America may not have been a better place but cars sure were a lot more interesting when they came with tail fins, 350-horsepower V-8 engines, air cleaners the size of charcoal grills, two-tone color schemes, and lots of chrome.
The best car show I’ve ever seen rolled through Memphis Tuesday and hundreds of cool cars were parked on Beale Street from end to end. It was Hot Rod Magazine’s 2013 Power Tour, which started in Arlington, Texas enroute to Memphis, Birmingham, Chattanooga, and the Charlotte Motor Speedway. Beale Street was packed. Somebody’s been doing something besides hanging out at Club 152.
A few personal favorites:
This 1959 Imperial convertible concept car got my vote as Best of Show. It was a scaled-down two-seater version of the land yacht that came with a 350-horsepower engine, weighed nearly three tons, and sold for a then unthinkable $6,000.
The 1959 Chevy Impala was famous for its gull wings. This model has a truck bed big enough for a piano or two.
The 1958 Chevy station wagon is decked out with a surfboard and a toboggan on top, a Sonic drive-in tray in the window, and Route 66 interior. Chevy made five different models of station wagons that year. None of them looked like this.
The Pontiac GTO was immortalized in a song “Little GTO” by Ronny and the Daytonas but there was nothing little about it. As a male fantasy, this muscle car was up there with Ursula Andress and Sophia Loren. Oddly enough, this orange one has no connection at all with the Tennessee Vols. The owner is from Colorado, and put a 1966 body on a 2006 chassis and changed the paint color. He said he gets asked about the Vols all the time. It drives like a dream and has never been trailered.
The cigar. The black high tops. Perfect. Nice cars too.
The muscles. The sleeveless t-shirt and tattoo. The inscription. The bald dome with the sunglasses on backwards. A classic of another kind.

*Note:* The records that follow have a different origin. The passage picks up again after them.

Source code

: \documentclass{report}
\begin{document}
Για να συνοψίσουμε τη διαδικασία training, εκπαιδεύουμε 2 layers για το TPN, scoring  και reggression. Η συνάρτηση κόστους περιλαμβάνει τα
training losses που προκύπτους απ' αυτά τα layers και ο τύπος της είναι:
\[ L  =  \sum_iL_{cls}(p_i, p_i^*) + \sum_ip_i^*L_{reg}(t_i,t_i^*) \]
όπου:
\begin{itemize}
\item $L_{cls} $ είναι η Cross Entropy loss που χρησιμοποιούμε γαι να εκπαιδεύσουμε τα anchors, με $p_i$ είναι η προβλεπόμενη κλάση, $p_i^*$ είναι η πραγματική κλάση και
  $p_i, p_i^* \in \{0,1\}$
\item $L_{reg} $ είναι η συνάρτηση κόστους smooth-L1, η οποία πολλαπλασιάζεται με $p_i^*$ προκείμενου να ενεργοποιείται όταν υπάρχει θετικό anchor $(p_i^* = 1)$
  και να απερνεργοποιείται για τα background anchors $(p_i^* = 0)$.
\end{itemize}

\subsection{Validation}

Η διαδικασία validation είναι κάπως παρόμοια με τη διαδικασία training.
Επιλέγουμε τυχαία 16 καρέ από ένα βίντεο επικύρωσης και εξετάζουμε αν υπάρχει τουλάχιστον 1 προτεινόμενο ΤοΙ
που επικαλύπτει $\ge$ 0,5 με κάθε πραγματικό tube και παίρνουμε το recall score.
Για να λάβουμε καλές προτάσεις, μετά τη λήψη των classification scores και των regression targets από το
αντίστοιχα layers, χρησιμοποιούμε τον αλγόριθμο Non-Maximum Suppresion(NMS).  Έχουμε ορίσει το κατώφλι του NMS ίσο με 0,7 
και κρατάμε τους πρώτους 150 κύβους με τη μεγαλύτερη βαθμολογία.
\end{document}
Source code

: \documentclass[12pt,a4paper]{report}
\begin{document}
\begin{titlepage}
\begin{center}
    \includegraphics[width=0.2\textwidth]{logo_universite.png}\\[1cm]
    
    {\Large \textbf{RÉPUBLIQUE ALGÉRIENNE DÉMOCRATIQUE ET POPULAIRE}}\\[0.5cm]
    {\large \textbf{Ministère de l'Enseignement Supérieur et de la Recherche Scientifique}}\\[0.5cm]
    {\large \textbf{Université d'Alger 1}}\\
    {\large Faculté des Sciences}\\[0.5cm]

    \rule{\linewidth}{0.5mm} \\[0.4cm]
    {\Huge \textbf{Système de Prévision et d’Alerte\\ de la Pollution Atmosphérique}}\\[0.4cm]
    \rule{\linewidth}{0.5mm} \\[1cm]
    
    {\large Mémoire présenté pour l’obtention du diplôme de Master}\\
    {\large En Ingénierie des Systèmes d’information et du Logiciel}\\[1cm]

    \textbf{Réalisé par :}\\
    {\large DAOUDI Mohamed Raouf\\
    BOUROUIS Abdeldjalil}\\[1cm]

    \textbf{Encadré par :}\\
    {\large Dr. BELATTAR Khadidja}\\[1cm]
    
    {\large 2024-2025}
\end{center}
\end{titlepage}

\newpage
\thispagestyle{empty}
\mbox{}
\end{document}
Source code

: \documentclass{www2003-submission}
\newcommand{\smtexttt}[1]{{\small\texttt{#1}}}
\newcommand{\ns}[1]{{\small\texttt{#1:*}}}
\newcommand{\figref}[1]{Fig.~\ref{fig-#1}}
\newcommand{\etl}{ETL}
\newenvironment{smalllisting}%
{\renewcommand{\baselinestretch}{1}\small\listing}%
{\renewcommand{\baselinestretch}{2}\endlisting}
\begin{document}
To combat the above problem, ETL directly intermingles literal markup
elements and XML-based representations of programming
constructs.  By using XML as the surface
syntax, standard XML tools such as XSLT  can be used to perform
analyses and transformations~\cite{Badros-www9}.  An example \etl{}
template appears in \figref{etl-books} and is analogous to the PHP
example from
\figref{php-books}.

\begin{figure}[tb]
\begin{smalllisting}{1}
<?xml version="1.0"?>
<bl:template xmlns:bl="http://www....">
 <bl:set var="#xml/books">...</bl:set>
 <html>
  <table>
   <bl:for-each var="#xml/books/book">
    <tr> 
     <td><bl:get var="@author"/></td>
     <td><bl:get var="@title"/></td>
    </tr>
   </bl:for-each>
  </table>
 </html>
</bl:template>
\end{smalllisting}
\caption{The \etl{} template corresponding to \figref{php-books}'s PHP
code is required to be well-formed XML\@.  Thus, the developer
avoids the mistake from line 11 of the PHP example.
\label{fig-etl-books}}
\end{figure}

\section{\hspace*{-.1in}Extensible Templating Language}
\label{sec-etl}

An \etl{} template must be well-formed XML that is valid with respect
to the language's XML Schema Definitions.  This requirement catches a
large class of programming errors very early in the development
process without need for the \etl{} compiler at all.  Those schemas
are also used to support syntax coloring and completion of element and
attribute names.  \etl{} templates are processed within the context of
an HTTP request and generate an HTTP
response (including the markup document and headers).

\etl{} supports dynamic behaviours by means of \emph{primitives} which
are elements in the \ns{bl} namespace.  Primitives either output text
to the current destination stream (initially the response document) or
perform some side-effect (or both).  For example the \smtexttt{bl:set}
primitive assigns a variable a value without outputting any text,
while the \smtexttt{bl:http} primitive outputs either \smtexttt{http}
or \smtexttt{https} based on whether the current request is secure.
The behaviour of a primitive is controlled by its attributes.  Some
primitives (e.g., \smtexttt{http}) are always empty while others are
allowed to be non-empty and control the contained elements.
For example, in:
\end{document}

A car watcher climbs the wall in front of Silky Sullivan’s for a better look.
A 1956 Chevy, with polished chrome and an engine so clean you could eat off of it. I rode from Michigan to Florida in such a car, although it looked nothing like this. It was dull blue with black sidewalls and a constant smell of unfiltered Camel’s coming from the front seat. Why my father did not opt for the two-tone red and white Bel Air rag top with whitewalls I will never understand.
This replica of a 1950s gas station is outside of Cleveland, Mississippi. Any one of these cars would look good in it.